■ Stored data ■

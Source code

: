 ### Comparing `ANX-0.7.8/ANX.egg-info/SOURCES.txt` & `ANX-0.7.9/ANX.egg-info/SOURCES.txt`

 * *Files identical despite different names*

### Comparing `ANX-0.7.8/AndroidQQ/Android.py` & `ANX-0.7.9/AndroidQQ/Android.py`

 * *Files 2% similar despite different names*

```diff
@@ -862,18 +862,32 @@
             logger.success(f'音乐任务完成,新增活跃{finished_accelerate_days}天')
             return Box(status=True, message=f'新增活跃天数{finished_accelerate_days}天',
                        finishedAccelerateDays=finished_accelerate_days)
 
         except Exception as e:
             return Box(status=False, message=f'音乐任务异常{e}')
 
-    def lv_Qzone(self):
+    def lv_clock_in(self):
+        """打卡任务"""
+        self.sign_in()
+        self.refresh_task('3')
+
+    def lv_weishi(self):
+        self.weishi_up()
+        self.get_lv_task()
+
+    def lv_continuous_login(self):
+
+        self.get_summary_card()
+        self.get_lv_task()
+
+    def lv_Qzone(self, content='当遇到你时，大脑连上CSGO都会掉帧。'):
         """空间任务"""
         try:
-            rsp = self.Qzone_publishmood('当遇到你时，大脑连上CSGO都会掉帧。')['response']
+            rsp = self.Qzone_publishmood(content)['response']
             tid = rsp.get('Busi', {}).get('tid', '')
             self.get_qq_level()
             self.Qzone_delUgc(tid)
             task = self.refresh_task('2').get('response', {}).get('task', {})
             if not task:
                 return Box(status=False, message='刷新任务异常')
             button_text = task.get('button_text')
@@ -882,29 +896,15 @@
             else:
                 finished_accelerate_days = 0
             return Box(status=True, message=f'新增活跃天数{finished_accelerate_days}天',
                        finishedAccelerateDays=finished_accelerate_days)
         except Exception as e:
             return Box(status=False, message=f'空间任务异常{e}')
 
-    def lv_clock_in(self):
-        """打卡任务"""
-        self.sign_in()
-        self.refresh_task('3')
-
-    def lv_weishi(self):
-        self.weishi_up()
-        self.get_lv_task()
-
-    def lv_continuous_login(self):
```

==

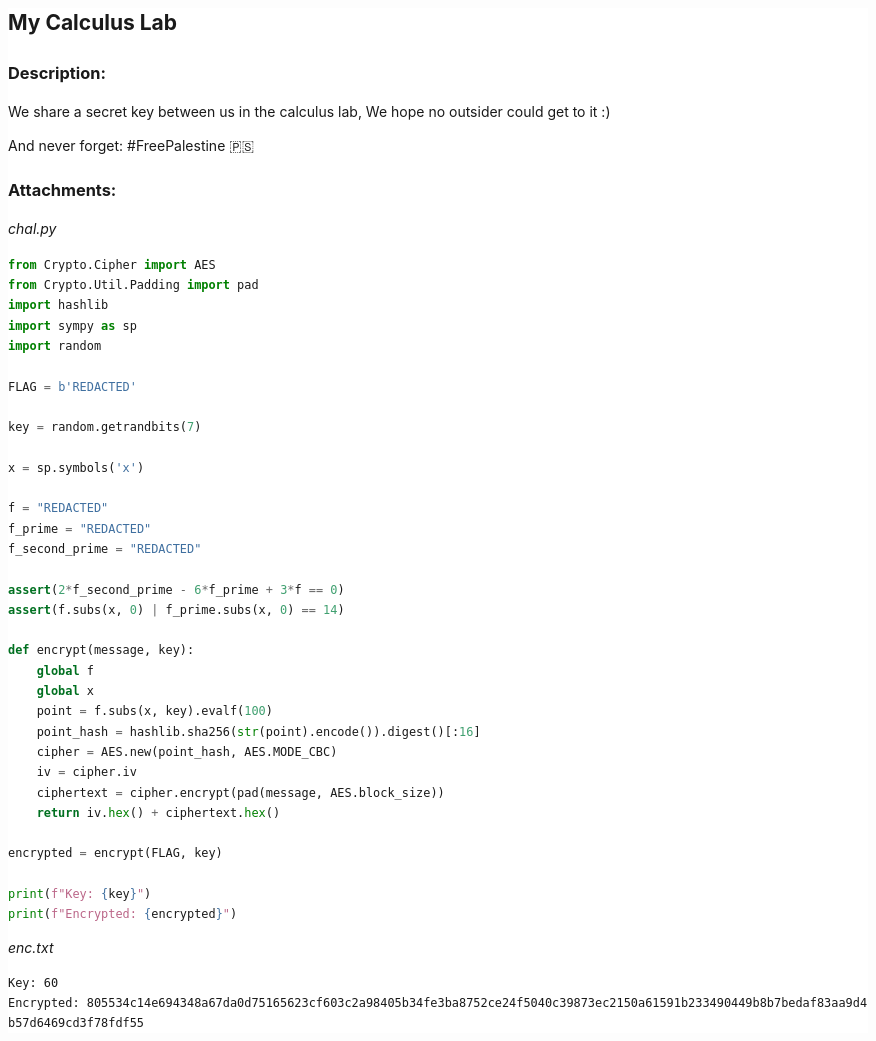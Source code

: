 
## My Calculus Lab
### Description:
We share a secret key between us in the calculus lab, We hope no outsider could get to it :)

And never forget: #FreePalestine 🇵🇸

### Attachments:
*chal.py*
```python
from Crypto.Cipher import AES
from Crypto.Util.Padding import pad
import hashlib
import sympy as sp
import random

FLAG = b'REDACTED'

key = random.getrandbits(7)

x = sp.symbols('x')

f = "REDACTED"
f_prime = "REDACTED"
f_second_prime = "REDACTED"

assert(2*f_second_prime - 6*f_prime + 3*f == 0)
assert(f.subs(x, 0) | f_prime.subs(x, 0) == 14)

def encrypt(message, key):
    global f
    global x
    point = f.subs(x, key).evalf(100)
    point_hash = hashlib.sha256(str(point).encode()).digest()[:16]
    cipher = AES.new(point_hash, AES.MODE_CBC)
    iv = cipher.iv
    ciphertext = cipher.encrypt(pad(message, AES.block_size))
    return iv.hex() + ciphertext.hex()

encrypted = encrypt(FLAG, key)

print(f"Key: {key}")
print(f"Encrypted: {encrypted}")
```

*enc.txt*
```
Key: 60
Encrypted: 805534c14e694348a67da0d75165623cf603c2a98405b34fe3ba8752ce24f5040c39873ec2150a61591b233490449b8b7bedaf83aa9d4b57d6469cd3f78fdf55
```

■ WHAT YOU ARE ASKED TO DO ■
Identify the lines above that contain the word "content", then copy them.

■ RESPONSE ■
+    def lv_Qzone(self, content='当遇到你时，大脑连上CSGO都会掉帧。'):
+            rsp = self.Qzone_publishmood(content)['response']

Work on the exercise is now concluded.